Cardtronics is the trusted leader in financial self-service, enabling cash transactions at approximately 227,000 ATMs across 10 countries in North America, Europe, Asia-Pacific, and Africa. Leveraging our unmatched scale, expertise and innovation, top-tier merchants and businesses of all sizes use our ATM solutions to drive growth, in-store traffic, and retail transactions. Financial services providers rely on Cardtronics to deliver superior service at their own ATMs, on Cardtronics ATMs where they place their brand, and through Cardtronics' Allpoint Network, the world’s largest surcharge-free ATM network, with over 55,000 locations. As champions of cash, Cardtronics converts digital currency into physical cash, driving payments choice for businesses and consumers alike.

CONTACT INFORMATION

EVP - Treasurer
Brad Conrad
832-308-4000
ir@cardtronics.com

Corporate Communications Manager
Susannah Moore Griffin
832-308-4392
sgriffin@cardtronics.com

CAUTIONARY STATEMENT REGARDING FORWARD-LOOKING STATEMENTS

This earnings release contains “forward-looking statements” within the meaning of the Private Securities Litigation Reform Act of 1995, as amended and are intended to be covered by the safe harbor provisions thereof. These forward-looking statements are based on management’s current expectations and beliefs concerning future developments and their potential effect on the Company and there can be no assurance that future developments affecting the Company will be those that are anticipated. All comments concerning the Company’s expectations for future revenues and operating results are based on its estimates for its existing operations and do not include the potential impact of any future acquisitions. The Company’s forward-looking statements involve significant risks and uncertainties (some of which are beyond its control) and assumptions that could cause actual results to differ materially from its historical experience and present expectations or projections. Risk factors are described in the Company’s Annual Report on Form 10-K for the fiscal year ended December 31, 2018, and those set forth from time-to-time in other filings with the Securities and Exchange Commission. Readers are cautioned not to place undue reliance on forward-looking statements contained in this earnings release, which speak only as of the date of this earnings release. Except as required by applicable law, the Company undertakes no obligation to publicly update or revise any forward-looking statements after the date they are made, whether as a result of new information, future events, or otherwise.

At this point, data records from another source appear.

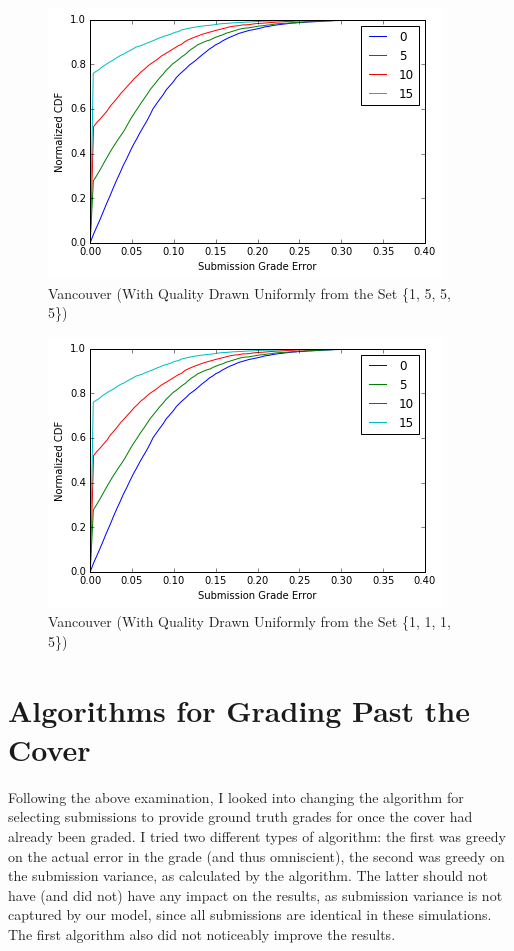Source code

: \documentclass{article}
\begin{document}
	\begin{figure}[h]
		\includegraphics{vancouver-cover-random.png}
		\caption{Vancouver (With Quality Drawn Uniformly from the Set \{1, 5, 5, 5\})}
	\end{figure}
	
	\begin{figure}[h]
		\includegraphics{vancouver-cover-random.png}
		\caption{Vancouver (With Quality Drawn Uniformly from the Set \{1, 1, 1, 5\})}
	\end{figure}
	
	
	\section{Algorithms for Grading Past the Cover}
	Following the above examination, I looked into changing the algorithm for selecting submissions to provide ground truth grades for once the cover had already been graded. I tried two different types of algorithm: the first was greedy on the actual error in the grade (and thus omniscient), the second was greedy on the submission variance, as calculated by the algorithm. The latter should not have (and did not) have any impact on the results, as submission variance is not captured by our model, since all submissions are identical in these simulations. The first algorithm also did not noticeably improve the results.
	
\end{document}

DISCLOSURE OF NON-GAAP FINANCIAL INFORMATION

In order to assist readers of our consolidated financial statements in understanding the operating results that management uses to evaluate the business and for financial planning purposes, the Company presents the following non-GAAP measures as a complement to financial results prepared in accordance with U.S. GAAP: Adjusted Gross Profit, Adjusted Gross Margin, EBITDA, Adjusted EBITDA, Adjusted Net Income, Adjusted Tax Rate, Adjusted Net Income per share, Adjusted Free Cash Flow, and certain other results presented on a constant-currency basis. Management believes that the presentation of these measures and the identification of notable, non-cash, and/or (if applicable in a particular period) certain costs not anticipated to occur in future periods enhance an investor’s understanding of the underlying trends in the Company’s business and provide for better comparability between periods in different years. Management also believes that these measures are relevant and provide useful information widely used by analysts, investors and other interested parties in the Company’s industry to provide a baseline for evaluating and comparing our operating performance and, in the case of free cash flow, our liquidity results. Management uses these non-GAAP financial measures in managing and measuring the performance of the business, including setting and measuring incentive based compensation.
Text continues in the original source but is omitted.